WHAT IS REQUIRED →
Your job with the data below is to output exactly the lines from the one holding "If there are" down to the one holding "5. Test the", both included, and no others.

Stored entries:
-- Opening Marker --
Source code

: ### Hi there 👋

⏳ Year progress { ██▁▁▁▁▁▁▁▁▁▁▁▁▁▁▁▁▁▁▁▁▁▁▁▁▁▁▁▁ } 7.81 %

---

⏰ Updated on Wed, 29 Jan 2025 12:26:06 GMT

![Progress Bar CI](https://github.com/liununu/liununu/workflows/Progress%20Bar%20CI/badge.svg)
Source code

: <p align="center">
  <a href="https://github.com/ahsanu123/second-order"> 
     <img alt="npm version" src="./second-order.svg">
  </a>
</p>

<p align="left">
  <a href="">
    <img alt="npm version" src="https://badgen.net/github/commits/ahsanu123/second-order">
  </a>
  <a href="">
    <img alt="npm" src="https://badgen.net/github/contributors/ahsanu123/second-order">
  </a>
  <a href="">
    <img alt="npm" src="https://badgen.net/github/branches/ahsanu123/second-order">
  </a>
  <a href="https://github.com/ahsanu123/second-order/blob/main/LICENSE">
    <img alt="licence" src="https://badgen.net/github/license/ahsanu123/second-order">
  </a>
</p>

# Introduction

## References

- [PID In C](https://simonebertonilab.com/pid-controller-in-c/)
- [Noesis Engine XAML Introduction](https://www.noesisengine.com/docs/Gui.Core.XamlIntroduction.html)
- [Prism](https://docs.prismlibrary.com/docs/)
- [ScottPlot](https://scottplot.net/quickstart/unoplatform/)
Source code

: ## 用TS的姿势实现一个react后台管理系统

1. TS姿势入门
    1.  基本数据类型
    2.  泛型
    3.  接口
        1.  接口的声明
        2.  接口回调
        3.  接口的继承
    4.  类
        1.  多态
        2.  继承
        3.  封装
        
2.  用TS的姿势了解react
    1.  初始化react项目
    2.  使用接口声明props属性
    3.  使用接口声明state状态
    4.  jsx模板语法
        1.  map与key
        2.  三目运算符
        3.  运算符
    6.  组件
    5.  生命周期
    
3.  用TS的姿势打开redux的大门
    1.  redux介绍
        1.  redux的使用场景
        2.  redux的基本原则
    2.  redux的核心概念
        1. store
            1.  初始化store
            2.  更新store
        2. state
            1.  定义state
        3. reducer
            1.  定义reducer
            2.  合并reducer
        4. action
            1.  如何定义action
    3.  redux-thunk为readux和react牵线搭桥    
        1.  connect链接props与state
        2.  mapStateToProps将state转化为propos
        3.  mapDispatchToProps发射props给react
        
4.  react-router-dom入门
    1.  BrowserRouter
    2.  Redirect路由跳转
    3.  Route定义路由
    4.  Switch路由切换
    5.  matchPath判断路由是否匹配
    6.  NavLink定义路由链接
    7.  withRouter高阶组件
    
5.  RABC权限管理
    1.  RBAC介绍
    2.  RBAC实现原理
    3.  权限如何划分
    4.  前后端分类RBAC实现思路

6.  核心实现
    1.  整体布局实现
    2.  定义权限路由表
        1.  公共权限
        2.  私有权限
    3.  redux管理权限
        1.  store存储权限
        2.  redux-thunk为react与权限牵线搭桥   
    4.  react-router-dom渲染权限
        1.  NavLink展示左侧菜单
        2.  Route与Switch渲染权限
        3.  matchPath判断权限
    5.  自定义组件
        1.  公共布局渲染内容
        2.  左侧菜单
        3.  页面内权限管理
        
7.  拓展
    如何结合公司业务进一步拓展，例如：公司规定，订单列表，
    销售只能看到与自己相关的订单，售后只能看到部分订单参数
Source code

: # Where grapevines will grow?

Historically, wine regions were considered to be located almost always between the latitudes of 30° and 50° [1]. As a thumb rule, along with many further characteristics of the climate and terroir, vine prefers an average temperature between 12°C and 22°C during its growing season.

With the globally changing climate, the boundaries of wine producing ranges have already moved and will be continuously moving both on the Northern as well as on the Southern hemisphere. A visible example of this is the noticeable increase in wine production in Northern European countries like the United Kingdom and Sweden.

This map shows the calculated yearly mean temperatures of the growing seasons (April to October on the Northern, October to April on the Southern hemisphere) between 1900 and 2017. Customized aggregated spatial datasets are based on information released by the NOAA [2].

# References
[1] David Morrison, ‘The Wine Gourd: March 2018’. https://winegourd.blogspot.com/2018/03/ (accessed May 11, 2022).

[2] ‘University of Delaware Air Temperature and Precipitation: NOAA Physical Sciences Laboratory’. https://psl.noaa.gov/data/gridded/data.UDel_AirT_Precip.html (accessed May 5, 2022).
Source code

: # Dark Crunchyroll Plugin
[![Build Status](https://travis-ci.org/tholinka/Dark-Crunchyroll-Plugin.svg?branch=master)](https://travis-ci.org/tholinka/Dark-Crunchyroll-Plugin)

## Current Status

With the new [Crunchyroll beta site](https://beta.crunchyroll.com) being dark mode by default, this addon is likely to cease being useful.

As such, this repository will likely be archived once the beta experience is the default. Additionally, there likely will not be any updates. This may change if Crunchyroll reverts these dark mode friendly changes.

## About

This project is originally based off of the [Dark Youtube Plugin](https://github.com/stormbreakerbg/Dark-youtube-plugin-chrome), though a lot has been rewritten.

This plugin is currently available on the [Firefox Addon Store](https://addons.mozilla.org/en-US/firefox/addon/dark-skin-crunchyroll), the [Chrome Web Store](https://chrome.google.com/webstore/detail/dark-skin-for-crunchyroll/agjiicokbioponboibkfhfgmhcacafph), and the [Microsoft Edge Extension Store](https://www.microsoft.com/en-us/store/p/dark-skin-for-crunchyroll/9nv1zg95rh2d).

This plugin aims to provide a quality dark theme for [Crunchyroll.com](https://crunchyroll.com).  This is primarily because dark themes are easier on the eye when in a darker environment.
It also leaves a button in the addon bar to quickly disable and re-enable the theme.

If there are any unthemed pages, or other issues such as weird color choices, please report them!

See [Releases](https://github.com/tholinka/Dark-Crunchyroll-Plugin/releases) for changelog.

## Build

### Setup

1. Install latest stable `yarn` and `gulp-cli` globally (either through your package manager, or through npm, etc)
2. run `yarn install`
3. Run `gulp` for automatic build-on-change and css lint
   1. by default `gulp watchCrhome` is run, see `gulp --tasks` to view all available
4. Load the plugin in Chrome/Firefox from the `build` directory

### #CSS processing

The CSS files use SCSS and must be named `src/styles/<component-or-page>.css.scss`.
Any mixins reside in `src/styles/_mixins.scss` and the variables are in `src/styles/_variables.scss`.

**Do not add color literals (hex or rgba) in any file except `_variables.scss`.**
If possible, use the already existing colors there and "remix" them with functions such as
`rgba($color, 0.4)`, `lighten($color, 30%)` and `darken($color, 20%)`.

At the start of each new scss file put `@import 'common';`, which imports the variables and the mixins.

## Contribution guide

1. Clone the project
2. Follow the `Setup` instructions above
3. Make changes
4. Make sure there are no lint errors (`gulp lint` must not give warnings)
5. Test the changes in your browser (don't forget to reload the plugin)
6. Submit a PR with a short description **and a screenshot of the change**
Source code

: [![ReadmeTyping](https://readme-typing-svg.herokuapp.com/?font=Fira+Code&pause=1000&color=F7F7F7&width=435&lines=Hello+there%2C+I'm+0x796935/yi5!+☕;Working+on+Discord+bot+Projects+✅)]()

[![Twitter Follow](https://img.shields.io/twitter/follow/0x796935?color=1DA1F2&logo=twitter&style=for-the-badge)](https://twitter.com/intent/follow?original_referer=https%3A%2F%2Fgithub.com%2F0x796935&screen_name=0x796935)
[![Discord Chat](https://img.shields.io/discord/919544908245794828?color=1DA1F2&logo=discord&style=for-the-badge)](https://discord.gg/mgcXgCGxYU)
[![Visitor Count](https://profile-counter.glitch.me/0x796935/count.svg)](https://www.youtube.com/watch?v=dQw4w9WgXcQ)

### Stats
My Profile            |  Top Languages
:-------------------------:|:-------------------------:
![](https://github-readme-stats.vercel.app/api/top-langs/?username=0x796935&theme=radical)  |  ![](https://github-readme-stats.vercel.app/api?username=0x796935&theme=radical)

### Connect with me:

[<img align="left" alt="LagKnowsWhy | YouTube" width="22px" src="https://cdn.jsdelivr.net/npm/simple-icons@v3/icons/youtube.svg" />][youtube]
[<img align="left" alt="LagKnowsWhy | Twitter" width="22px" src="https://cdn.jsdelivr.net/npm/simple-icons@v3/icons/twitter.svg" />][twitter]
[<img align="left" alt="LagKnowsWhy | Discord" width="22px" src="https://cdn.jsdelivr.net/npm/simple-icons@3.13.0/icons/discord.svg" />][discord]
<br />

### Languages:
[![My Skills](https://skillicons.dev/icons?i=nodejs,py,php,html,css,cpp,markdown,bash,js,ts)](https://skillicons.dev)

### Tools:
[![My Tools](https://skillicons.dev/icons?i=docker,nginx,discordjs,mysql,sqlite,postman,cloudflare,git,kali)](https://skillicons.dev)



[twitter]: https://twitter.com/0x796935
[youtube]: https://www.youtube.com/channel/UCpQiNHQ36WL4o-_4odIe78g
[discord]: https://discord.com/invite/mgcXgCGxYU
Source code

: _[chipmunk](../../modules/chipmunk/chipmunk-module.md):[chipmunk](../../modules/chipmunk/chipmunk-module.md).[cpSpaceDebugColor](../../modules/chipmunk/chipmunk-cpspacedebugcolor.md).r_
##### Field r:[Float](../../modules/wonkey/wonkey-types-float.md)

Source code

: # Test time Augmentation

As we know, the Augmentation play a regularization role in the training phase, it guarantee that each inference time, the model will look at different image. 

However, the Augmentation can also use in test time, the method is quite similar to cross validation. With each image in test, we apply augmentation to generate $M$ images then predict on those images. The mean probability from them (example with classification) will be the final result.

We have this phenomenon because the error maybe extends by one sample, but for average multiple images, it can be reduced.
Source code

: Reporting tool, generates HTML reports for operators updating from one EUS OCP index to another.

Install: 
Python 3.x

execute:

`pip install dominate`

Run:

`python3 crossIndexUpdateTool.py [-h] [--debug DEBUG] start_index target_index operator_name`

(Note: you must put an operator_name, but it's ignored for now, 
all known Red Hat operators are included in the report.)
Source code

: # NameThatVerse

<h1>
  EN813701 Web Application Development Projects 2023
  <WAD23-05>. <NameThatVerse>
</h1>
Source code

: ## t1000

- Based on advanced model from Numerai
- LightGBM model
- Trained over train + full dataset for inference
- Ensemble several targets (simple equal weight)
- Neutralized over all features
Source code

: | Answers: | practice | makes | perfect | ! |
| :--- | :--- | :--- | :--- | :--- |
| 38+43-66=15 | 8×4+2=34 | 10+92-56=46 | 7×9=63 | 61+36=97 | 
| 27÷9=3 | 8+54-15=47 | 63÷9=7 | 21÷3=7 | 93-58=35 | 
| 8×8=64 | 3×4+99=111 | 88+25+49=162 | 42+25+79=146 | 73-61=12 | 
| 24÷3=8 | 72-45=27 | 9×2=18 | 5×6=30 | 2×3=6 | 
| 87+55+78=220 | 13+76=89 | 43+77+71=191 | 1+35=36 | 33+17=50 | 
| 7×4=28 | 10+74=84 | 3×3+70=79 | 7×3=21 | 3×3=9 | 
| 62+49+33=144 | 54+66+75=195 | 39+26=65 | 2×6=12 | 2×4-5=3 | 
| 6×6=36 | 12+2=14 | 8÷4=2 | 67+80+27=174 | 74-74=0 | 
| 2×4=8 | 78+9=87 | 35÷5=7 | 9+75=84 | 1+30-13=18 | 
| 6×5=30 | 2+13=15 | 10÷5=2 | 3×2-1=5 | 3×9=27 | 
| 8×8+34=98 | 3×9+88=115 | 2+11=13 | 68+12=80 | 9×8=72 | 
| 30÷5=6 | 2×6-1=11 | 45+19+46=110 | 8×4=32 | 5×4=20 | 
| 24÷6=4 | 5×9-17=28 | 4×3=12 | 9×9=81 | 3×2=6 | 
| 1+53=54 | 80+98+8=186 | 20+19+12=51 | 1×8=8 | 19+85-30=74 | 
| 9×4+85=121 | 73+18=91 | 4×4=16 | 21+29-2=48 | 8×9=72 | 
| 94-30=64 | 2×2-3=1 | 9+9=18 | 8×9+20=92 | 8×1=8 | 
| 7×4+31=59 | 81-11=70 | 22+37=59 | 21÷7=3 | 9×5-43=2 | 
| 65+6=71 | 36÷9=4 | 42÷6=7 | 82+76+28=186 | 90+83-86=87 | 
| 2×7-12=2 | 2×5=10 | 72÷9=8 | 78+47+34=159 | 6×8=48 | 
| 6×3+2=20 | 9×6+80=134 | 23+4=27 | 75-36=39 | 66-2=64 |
-- Closing Marker --
TASK SOLUTION →
If there are any unthemed pages, or other issues such as weird color choices, please report them!

See [Releases](https://github.com/tholinka/Dark-Crunchyroll-Plugin/releases) for changelog.

## Build

### Setup

1. Install latest stable `yarn` and `gulp-cli` globally (either through your package manager, or through npm, etc)
2. run `yarn install`
3. Run `gulp` for automatic build-on-change and css lint
   1. by default `gulp watchCrhome` is run, see `gulp --tasks` to view all available
4. Load the plugin in Chrome/Firefox from the `build` directory

### #CSS processing

The CSS files use SCSS and must be named `src/styles/<component-or-page>.css.scss`.
Any mixins reside in `src/styles/_mixins.scss` and the variables are in `src/styles/_variables.scss`.

**Do not add color literals (hex or rgba) in any file except `_variables.scss`.**
If possible, use the already existing colors there and "remix" them with functions such as
`rgba($color, 0.4)`, `lighten($color, 30%)` and `darken($color, 20%)`.

At the start of each new scss file put `@import 'common';`, which imports the variables and the mixins.

## Contribution guide

1. Clone the project
2. Follow the `Setup` instructions above
3. Make changes
4. Make sure there are no lint errors (`gulp lint` must not give warnings)
5. Test the changes in your browser (don't forget to reload the plugin)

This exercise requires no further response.